Abstract

Fungal-induced seed germination is a phenomenon characteristic of mycorrhizal plants that produce dust-like seeds with only minimal nutritional reserves. In such systems, fungi trigger germination and/or subsidize development. We studied mycorrhizal germination in relation to mycorrhizal specificity in the Monotropoideae, a lineage of dust-seeded non-photosynthetic plants that are dependent upon ectomycorrhizal fungi of forest trees.
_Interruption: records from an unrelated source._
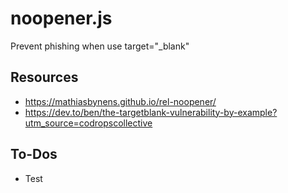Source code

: # noopener.js
Prevent phishing when use target="_blank"

## Resources
- https://mathiasbynens.github.io/rel-noopener/
- https://dev.to/ben/the-targetblank-vulnerability-by-example?utm_source=codropscollective

## To-Dos
- Test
A total of 1695 seed packets, each containing two to five compartments with seeds from different sources, were buried for up to 2 years near known ectomycorrhizal fungi in six different native forest locations. Upon harvest, seedlings were analysed by cultivation-independent molecular methods to identify their mycorrhizal fungi. We report that (i) germination is only induced by the same fungus that associates with mature plants or by closely related congeners; (ii) seedlings associated with the latter fungi develop less than those associated with maternal fungal species in most settings; and (iii) exceptions to this pattern occur in allopatric settings, where novel plant-fungal associations can result in the greatest seedling development. We interpret these results as evidence of performance trade-offs between breadth of host range and rate of development. We propose that in conjunction with host-derived germination cues, performance trade-offs can explain the extreme mycorrhizal specificity observed at maturity. The allopatric exceptions support the idea that performance trade-offs may be based on a coevolutionary arms race and that host range can be broadened most readily when naive fungal hosts are encountered in novel settings.